Mahrang Baloch, 33, was arrested on March 22 last year along with other members of her party on allegations of “attacking” the Quetta Civil Hospital and “inciting people to violence”, according to a report by Dawn. As per the report, the arrests came a day after the activists staged a protest at the Quetta University against alleged enforced disappearances, which triggered a police crackdown.

In its statement on Monday, the BYC alleged that there was no legal basis in the case.

“If even a single acceptable piece of evidence had existed, at the very least it could have been said that the trial should proceed. There are two separate FIRs for this one case, but where not a single solid piece of evidence exists, where the proofs are dubious, where the FIRs contradict each other, there to pronounce a sentence of life imprisonment is not justice but tyranny-and this is no ordinary tyranny, but an open state and judicial tyranny.”
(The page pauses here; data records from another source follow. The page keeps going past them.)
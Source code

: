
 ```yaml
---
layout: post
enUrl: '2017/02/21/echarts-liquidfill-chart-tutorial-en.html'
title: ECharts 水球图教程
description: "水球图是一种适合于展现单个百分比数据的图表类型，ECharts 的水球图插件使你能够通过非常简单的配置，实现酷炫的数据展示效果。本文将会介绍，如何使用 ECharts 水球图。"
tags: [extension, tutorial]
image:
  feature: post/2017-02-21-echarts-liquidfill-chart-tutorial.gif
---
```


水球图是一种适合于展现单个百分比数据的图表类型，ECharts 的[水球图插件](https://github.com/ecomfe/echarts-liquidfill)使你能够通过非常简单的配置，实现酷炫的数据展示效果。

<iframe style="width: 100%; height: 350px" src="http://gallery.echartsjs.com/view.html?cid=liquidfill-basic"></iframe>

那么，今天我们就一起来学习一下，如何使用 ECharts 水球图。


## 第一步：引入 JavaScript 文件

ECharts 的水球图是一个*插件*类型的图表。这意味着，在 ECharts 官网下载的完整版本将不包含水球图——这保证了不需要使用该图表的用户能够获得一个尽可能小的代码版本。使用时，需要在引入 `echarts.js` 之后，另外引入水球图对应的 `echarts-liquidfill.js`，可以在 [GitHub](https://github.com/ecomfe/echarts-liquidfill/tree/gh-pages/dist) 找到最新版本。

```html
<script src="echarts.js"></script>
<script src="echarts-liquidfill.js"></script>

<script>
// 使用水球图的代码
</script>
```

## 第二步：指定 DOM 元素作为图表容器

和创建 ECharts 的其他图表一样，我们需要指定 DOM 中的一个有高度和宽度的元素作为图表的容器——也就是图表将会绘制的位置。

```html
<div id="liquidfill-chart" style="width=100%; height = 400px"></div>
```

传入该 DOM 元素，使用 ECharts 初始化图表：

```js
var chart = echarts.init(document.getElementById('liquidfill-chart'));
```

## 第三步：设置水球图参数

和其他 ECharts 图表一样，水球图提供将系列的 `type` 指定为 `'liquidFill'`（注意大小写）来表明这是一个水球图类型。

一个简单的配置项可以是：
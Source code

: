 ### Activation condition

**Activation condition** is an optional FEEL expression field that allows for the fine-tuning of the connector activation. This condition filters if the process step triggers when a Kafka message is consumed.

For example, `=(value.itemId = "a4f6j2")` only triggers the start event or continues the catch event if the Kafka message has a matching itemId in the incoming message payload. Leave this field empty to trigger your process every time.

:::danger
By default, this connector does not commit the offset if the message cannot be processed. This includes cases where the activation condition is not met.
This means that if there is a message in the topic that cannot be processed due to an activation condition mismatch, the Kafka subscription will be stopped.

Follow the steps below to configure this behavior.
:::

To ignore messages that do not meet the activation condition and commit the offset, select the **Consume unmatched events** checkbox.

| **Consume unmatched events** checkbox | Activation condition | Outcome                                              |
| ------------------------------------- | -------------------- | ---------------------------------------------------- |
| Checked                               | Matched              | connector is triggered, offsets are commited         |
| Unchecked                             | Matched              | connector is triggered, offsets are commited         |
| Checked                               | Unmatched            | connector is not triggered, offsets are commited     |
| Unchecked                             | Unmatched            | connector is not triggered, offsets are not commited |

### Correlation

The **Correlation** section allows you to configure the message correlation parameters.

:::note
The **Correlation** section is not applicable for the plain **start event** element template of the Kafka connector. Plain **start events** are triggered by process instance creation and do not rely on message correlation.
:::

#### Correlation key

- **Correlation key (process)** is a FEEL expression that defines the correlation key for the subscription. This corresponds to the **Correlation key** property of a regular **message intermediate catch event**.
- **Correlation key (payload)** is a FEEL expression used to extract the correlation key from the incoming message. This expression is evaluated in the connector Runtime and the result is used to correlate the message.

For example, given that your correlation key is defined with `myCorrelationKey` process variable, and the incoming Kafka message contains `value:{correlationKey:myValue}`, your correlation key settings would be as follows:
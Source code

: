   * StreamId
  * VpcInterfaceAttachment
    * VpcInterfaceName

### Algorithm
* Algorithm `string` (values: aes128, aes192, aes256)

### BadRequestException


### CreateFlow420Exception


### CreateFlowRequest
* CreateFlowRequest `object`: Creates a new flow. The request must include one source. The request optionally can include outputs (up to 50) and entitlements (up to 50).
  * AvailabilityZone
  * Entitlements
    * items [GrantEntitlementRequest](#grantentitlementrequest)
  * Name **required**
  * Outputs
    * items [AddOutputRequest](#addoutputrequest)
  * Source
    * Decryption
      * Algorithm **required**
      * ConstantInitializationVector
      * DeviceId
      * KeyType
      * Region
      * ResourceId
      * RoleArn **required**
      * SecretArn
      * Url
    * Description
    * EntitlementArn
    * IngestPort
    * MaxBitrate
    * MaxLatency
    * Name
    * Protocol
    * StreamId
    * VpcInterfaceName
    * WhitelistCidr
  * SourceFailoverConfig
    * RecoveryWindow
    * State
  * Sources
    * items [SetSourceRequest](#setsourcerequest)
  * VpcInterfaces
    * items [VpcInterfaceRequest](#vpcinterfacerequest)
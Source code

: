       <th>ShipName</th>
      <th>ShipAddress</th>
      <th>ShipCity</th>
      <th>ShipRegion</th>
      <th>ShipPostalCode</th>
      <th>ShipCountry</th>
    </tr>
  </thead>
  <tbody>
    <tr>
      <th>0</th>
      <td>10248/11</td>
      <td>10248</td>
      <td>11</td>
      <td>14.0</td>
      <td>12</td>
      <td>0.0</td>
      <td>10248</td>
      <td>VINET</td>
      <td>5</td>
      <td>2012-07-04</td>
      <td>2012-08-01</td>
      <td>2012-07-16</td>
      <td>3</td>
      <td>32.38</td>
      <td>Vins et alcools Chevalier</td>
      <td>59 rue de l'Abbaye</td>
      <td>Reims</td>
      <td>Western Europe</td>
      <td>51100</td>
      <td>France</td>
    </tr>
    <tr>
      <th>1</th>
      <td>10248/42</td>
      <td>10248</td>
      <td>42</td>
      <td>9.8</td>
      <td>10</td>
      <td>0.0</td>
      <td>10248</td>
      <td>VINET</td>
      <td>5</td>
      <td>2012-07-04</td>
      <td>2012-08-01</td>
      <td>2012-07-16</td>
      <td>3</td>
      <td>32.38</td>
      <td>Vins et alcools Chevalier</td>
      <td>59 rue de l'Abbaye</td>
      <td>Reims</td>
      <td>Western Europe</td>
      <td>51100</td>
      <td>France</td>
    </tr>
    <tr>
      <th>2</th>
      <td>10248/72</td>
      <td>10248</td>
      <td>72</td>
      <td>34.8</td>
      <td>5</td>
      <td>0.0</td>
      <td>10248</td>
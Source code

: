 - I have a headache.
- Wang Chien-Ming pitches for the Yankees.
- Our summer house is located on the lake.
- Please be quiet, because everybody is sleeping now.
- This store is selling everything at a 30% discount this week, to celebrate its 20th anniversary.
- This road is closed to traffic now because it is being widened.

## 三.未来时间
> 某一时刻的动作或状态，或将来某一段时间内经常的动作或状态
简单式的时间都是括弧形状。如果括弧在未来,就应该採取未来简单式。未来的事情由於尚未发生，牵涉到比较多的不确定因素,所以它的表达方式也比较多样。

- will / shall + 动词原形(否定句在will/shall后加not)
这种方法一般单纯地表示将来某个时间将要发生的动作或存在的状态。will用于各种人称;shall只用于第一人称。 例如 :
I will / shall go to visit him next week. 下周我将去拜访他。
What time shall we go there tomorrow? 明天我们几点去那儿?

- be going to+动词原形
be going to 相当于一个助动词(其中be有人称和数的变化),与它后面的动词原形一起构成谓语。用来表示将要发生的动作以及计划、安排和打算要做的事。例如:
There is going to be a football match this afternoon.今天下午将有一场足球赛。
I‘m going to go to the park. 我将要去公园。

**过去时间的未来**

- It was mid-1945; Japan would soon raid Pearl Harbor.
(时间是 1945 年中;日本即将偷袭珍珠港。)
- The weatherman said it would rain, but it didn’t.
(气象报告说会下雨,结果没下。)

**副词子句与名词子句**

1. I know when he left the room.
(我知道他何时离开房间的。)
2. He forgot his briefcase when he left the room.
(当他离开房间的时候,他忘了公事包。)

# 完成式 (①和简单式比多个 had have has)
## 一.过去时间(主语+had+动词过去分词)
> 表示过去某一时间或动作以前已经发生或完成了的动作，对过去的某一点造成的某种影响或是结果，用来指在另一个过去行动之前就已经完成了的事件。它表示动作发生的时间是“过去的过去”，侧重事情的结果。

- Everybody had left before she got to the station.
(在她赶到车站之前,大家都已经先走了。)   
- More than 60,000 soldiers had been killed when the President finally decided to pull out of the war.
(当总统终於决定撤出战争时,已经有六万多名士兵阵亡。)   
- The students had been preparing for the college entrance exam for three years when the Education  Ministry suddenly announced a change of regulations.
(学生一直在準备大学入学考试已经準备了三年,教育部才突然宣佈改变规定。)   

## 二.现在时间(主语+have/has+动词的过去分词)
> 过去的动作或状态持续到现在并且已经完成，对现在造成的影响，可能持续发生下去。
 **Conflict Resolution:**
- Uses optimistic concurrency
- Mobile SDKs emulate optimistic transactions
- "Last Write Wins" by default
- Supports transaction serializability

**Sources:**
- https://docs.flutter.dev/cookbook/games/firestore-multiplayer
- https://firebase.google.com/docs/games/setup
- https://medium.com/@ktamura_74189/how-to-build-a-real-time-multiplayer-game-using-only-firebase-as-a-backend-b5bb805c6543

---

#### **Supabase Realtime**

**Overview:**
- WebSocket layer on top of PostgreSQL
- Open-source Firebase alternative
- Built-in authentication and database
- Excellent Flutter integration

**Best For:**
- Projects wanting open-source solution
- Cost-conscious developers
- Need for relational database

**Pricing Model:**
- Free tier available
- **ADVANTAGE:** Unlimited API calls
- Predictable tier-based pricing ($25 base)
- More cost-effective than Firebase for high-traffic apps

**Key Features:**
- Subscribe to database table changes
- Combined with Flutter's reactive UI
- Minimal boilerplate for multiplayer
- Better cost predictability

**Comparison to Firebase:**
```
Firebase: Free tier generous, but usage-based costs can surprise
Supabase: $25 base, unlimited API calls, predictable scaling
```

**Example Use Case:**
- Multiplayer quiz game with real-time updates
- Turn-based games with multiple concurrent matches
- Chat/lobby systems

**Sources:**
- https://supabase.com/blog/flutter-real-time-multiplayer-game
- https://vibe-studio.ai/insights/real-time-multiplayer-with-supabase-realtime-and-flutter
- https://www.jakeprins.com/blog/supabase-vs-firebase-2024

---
The verdict landed against a backdrop of long-simmering tensions in Pakistan’s most resource-rich yet chronically underdeveloped province. Despite its strategic importance to the China-Pakistan Economic Corridor, Balochistan has seen decades of conflict between nationalist movements and the state, with rights organizations repeatedly flagging allegations of systematic abuse by security agencies allegations Islamabad consistently denies.

In an immediate show of defiance, the Baloch Unity Committee announced a province-wide shutter-down strike for June 24, calling on traders, students, transporters, and political workers to stand in solidarity.

The government maintains that courts operate independently and that the conviction rested on evidence presented at trial. But with international scrutiny now mounting and appeals expected to follow, the case has evolved well beyond a courtroom matter it has become a referendum on Pakistan’s democratic credibility and its treatment of political dissent.